## [Your assignment]
Copy verbatim the material from its first line to the line that holds "- 구조에 연연하지 않은 개발을 많이함", including that line.

## [Task inputs]
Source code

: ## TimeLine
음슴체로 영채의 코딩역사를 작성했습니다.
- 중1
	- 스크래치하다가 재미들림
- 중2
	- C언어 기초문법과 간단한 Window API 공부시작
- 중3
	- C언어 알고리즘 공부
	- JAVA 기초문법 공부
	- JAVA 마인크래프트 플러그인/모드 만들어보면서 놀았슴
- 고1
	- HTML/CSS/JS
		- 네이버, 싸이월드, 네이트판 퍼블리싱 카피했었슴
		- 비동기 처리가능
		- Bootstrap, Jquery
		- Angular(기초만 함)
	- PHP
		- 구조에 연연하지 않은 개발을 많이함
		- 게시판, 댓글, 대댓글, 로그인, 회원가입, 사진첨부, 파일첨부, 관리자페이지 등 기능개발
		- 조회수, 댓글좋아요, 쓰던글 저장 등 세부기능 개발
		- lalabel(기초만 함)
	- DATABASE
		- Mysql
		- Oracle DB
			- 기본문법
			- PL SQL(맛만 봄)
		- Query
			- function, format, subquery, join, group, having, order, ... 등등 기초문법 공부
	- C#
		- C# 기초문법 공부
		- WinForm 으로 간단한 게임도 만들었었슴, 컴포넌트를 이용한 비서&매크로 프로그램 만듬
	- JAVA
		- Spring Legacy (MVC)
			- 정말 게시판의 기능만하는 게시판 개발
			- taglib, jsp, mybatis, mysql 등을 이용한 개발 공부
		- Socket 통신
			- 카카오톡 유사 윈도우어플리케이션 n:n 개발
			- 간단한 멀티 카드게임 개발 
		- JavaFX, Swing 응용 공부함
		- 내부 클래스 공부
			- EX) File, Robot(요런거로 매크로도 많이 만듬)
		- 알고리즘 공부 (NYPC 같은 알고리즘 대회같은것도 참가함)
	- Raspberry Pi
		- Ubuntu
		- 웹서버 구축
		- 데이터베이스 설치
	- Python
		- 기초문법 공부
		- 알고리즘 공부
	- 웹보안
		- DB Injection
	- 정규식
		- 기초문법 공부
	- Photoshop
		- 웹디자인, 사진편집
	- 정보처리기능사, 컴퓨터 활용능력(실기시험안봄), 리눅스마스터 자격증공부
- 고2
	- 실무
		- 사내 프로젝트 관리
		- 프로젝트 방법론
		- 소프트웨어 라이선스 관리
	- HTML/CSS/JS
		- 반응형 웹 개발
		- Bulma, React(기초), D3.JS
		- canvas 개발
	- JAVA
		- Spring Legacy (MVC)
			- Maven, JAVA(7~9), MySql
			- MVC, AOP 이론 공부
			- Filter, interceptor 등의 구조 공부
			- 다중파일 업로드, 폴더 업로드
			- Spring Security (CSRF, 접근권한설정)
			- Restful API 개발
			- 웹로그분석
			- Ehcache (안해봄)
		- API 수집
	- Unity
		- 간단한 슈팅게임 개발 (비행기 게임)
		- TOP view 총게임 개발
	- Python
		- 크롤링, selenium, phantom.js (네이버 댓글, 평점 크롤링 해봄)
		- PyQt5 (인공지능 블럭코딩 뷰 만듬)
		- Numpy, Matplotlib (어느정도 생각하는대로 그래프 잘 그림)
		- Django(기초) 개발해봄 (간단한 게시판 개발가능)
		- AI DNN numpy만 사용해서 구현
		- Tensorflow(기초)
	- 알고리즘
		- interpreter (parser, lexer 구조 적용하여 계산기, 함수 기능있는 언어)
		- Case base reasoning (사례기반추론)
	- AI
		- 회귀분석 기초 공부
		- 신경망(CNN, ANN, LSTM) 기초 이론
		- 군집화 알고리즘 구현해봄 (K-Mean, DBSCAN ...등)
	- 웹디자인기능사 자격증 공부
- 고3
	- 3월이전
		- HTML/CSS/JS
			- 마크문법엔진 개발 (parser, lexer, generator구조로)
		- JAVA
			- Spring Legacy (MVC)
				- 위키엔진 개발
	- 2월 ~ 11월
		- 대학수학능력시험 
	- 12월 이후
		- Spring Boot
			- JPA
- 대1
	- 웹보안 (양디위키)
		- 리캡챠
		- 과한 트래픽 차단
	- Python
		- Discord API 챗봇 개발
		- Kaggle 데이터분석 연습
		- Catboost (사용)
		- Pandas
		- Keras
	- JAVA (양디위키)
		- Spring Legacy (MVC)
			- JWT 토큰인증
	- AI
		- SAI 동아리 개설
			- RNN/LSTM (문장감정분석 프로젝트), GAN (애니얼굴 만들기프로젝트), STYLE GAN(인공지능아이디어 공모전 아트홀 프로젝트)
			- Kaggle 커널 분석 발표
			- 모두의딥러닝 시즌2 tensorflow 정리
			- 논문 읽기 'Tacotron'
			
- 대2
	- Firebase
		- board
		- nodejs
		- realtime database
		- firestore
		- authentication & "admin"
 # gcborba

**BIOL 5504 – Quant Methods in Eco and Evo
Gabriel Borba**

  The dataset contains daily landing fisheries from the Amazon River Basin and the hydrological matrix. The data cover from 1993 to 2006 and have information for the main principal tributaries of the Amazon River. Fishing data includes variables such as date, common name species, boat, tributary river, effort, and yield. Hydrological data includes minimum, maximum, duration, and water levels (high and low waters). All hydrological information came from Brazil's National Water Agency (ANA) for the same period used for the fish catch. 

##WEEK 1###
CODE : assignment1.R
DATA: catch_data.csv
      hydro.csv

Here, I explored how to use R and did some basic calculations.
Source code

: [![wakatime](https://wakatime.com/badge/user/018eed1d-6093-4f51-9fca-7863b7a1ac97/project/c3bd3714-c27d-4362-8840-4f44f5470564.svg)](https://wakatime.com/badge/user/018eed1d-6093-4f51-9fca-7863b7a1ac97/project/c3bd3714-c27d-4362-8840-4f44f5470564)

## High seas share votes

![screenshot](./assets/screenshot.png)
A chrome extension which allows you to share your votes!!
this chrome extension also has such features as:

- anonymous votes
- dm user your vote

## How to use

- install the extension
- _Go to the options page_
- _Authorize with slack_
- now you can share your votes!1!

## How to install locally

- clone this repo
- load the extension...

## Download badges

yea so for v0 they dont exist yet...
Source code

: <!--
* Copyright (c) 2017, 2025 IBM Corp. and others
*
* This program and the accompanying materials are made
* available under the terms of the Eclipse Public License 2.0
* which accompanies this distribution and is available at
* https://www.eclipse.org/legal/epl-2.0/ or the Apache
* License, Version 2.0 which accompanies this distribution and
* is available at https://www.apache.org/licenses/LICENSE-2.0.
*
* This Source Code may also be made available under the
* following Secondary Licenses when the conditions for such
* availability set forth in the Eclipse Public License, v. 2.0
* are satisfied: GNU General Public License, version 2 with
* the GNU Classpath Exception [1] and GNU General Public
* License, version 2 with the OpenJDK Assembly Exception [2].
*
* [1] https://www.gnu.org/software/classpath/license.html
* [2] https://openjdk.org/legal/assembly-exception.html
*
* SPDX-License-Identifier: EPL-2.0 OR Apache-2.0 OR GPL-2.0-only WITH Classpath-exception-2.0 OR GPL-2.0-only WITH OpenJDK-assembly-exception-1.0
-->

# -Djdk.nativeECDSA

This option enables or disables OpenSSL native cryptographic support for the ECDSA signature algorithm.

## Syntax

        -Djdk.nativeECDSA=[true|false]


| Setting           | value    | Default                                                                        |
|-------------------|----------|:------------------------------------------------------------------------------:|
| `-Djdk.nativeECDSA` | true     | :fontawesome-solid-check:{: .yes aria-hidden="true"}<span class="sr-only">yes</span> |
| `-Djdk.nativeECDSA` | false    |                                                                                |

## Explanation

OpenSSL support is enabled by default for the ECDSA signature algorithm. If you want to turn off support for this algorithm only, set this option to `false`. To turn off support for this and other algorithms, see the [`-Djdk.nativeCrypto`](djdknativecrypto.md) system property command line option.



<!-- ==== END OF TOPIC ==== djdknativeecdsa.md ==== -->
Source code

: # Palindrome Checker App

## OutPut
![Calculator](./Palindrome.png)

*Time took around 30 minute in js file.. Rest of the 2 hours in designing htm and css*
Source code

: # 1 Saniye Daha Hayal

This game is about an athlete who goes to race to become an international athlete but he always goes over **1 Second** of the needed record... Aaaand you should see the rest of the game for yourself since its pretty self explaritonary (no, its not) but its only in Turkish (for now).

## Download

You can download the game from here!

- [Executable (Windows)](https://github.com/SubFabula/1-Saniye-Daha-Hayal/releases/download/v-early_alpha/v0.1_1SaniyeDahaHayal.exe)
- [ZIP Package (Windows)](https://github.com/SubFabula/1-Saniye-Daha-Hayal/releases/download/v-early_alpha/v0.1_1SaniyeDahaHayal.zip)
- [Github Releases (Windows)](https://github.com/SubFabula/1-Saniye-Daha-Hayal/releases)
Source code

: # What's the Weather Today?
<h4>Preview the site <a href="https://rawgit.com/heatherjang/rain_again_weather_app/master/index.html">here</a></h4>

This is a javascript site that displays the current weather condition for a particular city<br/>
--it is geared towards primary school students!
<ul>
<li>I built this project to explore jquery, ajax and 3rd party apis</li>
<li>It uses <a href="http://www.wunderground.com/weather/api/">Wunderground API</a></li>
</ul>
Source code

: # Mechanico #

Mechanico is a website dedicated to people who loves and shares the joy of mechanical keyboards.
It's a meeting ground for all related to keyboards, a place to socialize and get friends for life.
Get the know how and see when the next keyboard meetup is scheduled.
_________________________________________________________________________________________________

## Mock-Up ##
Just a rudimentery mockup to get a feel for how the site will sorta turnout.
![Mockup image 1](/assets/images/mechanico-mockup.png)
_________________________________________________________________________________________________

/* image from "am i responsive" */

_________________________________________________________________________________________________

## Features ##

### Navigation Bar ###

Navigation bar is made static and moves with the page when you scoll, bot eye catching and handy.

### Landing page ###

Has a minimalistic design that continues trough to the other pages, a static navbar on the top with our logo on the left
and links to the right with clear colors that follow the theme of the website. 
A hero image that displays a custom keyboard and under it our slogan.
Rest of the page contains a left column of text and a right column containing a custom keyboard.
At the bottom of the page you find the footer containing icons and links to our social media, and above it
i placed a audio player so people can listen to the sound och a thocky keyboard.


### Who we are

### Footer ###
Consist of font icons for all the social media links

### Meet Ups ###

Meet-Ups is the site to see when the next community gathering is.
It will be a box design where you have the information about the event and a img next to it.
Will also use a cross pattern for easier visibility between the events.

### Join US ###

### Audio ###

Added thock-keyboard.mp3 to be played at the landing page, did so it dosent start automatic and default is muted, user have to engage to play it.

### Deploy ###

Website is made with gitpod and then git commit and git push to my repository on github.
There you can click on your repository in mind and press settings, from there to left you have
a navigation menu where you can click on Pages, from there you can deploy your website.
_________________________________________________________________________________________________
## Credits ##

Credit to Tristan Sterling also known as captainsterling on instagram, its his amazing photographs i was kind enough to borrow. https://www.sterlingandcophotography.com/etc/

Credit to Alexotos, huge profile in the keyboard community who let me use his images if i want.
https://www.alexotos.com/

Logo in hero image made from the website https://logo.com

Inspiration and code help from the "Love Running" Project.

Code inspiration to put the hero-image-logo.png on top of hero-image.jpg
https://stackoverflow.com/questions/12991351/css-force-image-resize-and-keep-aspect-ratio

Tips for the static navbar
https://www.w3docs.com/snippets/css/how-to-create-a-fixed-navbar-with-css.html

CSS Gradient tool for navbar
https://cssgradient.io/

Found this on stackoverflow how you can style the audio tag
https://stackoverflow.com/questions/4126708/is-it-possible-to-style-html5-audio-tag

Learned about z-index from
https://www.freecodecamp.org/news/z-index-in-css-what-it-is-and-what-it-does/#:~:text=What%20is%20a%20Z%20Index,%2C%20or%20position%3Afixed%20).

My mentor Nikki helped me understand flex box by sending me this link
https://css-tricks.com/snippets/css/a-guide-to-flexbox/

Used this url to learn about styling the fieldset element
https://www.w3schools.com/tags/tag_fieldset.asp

## [Answer to this task]
Source code

: ## TimeLine
음슴체로 영채의 코딩역사를 작성했습니다.
- 중1
	- 스크래치하다가 재미들림
- 중2
	- C언어 기초문법과 간단한 Window API 공부시작
- 중3
	- C언어 알고리즘 공부
	- JAVA 기초문법 공부
	- JAVA 마인크래프트 플러그인/모드 만들어보면서 놀았슴
- 고1
	- HTML/CSS/JS
		- 네이버, 싸이월드, 네이트판 퍼블리싱 카피했었슴
		- 비동기 처리가능
		- Bootstrap, Jquery
		- Angular(기초만 함)
	- PHP
		- 구조에 연연하지 않은 개발을 많이함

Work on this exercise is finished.